(Saved entries)
________________________________________
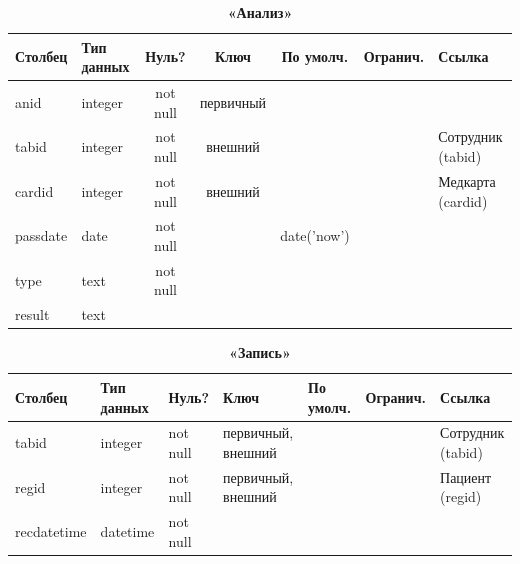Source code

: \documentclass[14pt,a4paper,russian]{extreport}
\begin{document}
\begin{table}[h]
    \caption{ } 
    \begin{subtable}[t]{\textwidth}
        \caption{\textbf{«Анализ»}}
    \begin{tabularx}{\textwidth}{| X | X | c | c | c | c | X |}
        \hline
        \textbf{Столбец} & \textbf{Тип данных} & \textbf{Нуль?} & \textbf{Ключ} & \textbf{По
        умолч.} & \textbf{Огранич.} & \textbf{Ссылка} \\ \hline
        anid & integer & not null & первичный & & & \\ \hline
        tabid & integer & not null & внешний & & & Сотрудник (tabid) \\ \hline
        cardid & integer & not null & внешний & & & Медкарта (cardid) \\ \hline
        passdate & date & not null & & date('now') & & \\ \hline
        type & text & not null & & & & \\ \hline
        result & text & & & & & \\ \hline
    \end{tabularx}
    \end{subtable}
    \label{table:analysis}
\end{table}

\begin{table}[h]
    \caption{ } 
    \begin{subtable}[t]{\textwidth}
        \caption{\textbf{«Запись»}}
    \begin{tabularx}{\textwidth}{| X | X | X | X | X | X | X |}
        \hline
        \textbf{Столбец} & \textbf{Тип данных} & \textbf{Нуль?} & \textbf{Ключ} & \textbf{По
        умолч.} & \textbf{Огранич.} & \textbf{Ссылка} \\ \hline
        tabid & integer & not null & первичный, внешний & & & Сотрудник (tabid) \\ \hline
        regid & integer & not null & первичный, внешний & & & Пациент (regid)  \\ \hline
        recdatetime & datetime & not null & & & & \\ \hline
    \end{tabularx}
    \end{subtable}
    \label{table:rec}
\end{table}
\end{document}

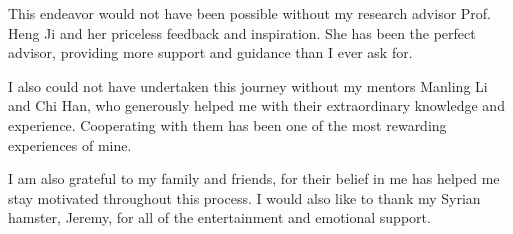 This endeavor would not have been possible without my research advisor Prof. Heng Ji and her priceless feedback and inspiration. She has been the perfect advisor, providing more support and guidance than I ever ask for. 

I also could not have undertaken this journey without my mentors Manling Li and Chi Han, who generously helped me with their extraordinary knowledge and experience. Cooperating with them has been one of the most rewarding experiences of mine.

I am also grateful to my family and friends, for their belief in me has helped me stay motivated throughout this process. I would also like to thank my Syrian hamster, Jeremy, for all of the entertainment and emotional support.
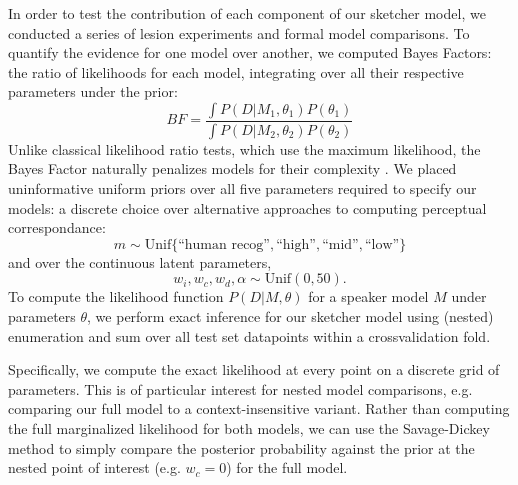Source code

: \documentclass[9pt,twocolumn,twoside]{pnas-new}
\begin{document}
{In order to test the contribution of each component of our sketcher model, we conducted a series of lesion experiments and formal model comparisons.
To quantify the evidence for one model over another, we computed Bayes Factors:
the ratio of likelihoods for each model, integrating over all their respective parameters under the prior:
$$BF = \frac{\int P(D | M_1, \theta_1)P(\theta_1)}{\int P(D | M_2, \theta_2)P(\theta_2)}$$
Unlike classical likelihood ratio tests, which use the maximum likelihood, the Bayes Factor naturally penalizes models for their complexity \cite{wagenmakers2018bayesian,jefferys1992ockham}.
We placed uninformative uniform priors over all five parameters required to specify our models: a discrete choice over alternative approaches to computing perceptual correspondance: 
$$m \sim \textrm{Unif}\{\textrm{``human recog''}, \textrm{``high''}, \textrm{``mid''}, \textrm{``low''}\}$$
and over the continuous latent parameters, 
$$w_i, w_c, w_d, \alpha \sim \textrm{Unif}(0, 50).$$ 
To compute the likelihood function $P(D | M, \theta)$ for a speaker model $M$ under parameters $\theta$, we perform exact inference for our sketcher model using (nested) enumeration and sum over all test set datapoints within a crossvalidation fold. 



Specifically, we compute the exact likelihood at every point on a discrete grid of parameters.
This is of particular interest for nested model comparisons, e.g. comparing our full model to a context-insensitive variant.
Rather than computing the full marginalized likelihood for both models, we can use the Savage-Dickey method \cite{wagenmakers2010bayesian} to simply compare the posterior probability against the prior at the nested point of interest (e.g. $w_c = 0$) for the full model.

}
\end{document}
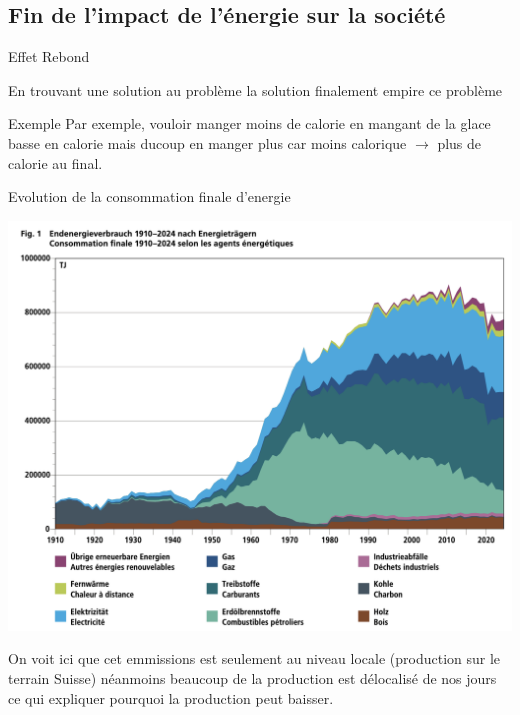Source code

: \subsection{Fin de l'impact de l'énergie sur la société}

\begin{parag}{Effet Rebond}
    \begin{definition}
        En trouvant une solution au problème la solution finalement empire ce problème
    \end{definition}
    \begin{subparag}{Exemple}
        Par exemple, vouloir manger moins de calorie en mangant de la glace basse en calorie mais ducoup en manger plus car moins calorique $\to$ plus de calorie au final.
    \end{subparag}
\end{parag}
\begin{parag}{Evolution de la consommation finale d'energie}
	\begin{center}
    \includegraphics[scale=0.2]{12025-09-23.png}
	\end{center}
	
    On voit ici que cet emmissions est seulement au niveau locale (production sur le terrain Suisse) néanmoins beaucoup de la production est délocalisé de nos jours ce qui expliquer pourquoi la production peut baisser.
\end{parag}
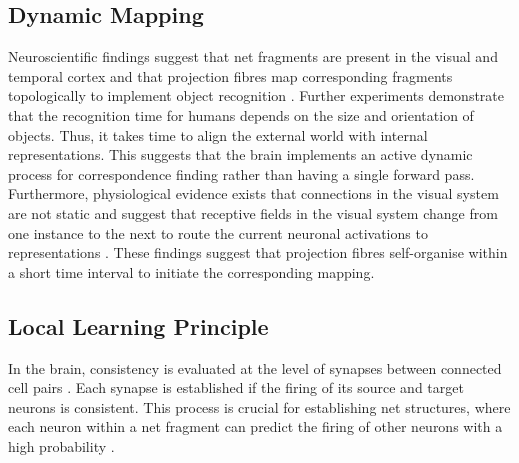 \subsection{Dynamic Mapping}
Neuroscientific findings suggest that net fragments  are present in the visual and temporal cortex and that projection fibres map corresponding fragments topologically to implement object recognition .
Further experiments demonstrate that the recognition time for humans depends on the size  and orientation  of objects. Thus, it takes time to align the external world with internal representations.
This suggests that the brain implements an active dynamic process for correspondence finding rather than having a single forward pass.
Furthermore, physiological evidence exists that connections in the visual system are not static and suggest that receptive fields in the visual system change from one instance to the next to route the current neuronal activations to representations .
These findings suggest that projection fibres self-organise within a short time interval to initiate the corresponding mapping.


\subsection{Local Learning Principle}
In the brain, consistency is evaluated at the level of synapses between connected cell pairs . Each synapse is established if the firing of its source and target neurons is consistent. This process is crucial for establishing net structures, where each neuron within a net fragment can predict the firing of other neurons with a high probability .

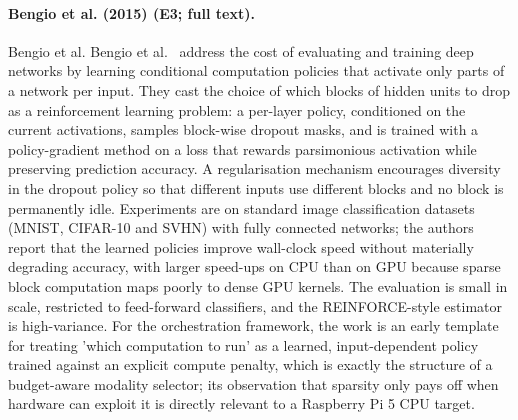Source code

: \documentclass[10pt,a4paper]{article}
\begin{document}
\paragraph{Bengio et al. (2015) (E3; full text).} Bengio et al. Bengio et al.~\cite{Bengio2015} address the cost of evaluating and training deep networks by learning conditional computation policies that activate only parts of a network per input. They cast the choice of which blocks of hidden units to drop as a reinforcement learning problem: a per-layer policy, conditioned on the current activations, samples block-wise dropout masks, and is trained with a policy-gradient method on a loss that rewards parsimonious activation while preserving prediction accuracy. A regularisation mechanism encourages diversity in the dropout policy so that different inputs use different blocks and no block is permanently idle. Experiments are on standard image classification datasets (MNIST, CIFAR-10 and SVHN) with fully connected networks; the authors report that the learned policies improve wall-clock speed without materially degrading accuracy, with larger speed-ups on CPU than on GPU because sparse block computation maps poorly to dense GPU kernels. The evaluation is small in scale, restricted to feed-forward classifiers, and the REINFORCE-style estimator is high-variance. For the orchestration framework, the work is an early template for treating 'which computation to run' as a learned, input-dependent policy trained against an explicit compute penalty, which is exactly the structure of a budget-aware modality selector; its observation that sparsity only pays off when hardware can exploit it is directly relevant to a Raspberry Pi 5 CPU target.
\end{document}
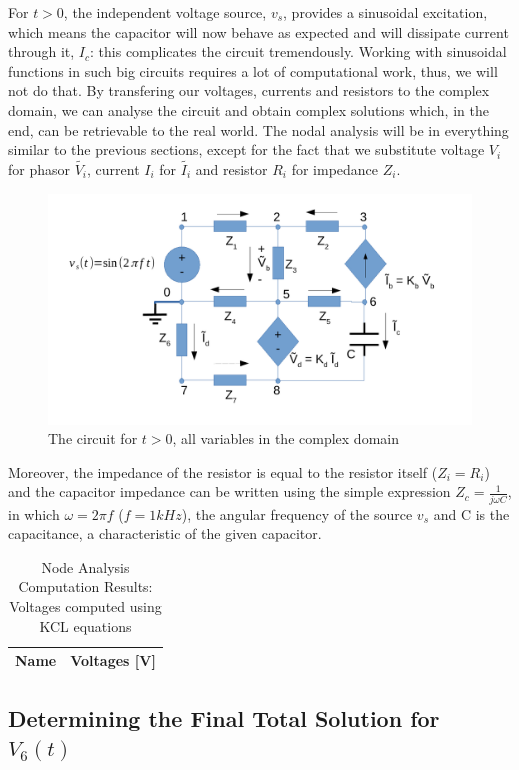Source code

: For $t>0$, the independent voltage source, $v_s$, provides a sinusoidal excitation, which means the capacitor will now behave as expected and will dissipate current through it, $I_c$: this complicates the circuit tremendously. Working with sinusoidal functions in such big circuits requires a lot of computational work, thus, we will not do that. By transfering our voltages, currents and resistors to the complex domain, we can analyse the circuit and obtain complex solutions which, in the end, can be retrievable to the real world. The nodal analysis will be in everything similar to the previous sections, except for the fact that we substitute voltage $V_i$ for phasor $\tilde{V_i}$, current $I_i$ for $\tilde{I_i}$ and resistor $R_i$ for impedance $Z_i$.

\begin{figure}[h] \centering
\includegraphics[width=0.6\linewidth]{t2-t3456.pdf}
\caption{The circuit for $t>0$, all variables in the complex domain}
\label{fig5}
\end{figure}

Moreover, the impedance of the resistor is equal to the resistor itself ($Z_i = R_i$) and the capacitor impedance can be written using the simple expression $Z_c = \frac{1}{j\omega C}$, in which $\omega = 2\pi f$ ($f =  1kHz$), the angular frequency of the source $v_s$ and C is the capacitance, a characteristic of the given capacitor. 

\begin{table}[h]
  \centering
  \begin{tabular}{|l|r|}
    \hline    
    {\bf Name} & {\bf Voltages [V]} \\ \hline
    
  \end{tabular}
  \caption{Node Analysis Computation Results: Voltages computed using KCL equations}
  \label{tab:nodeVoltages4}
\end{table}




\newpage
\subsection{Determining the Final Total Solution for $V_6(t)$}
________________________________________
Directions for this task | Working from the entries above, please transcribe only the lines from the line with "Specifically, we compute" through the line with "En trouvant une", exactly, with both end lines and without pictures.

Result of this task |
Specifically, we compute the exact likelihood at every point on a discrete grid of parameters.
This is of particular interest for nested model comparisons, e.g. comparing our full model to a context-insensitive variant.
Rather than computing the full marginalized likelihood for both models, we can use the Savage-Dickey method \cite{wagenmakers2010bayesian} to simply compare the posterior probability against the prior at the nested point of interest (e.g. $w_c = 0$) for the full model.

}
\end{document}
Source code

: \subsection{Fin de l'impact de l'énergie sur la société}

\begin{parag}{Effet Rebond}
    \begin{definition}
        En trouvant une solution au problème la solution finalement empire ce problème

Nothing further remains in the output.